I have since watched NEO get more and more traction, putting on events at every school in the area, showing up at every public event, and making the rounds to every conceivable group in the area. If you haven’t heard their pitch and seen their joyful video of kids dancing at every school, you should.
What I love most about NEO’s approach is that they see the big picture. They have researched other youth centers to find out what works and what doesn’t. They have a short-term vision and a larger long-term plan that includes other critical parties in the community and thinks big. They accept advice and help from everyone who cares to give it but they are clear that the ultimate direction must come from the youth themselves.
Lynne is equally motivated, sharing the following with me: “Growing up in Nevada County I was able to see firsthand the impacts from the lack of activities for youth. It was that experience that drove me to co-found NEO. NEO has become more than just a passion, I view it as my life’s work. … I couldn’t imagine a better or more meaningful way to spend my time.”
NEO’s mission is to “empower youth by creating new activities and alternatives to drug and alcohol use.” The first of four goals is to “reduce youth isolation,” based on a survey they did which showed that connecting/hanging out in a safe place was what youth wanted most. More and more data today indicates that “connecting” is key to helping reduce depression, addiction, and supporting longer and healthier lives. How great to promote that for the youth.
NEO’s most recent milestone is procuring a great temporary space to begin building public programs while they continue to fundraise for a permanent location. With bright multi-colored walls, a stage for bands, and a space for art, games, doing homework and just hanging out, this attractive center is a dream come true for many of us. NEO is celebrating the grand opening of their first public space on March 28, at 139 Joerschke Drive. I suggest you stop by, and bring your teenager with you.

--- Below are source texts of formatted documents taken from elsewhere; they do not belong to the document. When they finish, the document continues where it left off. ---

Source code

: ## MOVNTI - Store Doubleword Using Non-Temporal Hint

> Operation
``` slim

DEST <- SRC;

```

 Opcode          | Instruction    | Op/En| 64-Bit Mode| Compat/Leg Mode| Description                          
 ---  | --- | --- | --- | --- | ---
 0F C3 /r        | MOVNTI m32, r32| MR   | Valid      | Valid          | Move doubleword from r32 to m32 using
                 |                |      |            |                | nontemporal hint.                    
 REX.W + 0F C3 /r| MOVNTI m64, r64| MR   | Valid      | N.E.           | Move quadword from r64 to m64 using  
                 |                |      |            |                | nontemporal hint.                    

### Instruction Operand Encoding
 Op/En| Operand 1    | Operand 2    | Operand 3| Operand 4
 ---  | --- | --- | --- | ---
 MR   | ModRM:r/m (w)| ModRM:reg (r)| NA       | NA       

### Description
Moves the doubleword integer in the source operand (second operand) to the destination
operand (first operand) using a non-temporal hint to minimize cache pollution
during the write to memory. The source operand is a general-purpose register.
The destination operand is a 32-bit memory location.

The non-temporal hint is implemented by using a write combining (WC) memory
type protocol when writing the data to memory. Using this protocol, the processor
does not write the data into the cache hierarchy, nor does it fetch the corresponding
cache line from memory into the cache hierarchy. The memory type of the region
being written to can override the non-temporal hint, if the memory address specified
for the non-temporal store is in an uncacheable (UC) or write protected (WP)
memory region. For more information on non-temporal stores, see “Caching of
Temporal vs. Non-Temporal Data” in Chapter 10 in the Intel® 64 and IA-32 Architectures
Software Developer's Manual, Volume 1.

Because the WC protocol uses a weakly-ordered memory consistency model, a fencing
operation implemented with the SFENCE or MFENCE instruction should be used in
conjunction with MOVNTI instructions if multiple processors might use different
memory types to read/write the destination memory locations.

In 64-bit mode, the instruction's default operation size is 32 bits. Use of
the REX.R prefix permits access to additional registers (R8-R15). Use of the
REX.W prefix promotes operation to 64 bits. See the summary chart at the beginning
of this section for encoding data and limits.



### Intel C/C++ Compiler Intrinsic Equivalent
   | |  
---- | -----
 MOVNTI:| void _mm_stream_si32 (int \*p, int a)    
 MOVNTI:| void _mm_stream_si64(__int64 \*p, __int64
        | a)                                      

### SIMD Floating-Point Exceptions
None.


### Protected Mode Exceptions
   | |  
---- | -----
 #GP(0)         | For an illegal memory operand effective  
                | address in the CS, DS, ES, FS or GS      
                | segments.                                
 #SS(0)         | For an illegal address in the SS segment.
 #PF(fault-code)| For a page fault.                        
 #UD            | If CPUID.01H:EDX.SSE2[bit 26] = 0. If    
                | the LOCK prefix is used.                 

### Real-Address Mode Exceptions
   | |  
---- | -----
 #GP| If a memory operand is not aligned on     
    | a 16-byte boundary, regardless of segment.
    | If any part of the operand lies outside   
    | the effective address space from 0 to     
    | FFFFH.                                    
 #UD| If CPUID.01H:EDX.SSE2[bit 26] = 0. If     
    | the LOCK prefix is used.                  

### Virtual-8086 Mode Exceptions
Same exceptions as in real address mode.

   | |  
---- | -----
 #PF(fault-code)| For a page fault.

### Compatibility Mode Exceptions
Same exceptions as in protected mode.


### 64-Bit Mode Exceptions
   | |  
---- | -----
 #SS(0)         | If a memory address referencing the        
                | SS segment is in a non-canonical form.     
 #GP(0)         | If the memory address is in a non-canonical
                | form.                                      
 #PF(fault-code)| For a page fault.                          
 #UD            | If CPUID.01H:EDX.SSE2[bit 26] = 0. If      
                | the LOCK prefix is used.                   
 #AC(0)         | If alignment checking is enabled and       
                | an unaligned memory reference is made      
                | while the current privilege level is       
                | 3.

We have an enormous number of great nonprofits in this community doing wonderful things, but there is only one doing the work NEO is. I hope you will consider supporting them, and help our youth ease into a healthy adulthood. Who wouldn’t want to help a group that is inspired by this great quote: “We can’t always build a future for our youth, but we can always build a youth for our future.” Maybe in Grass Valley today we can do both.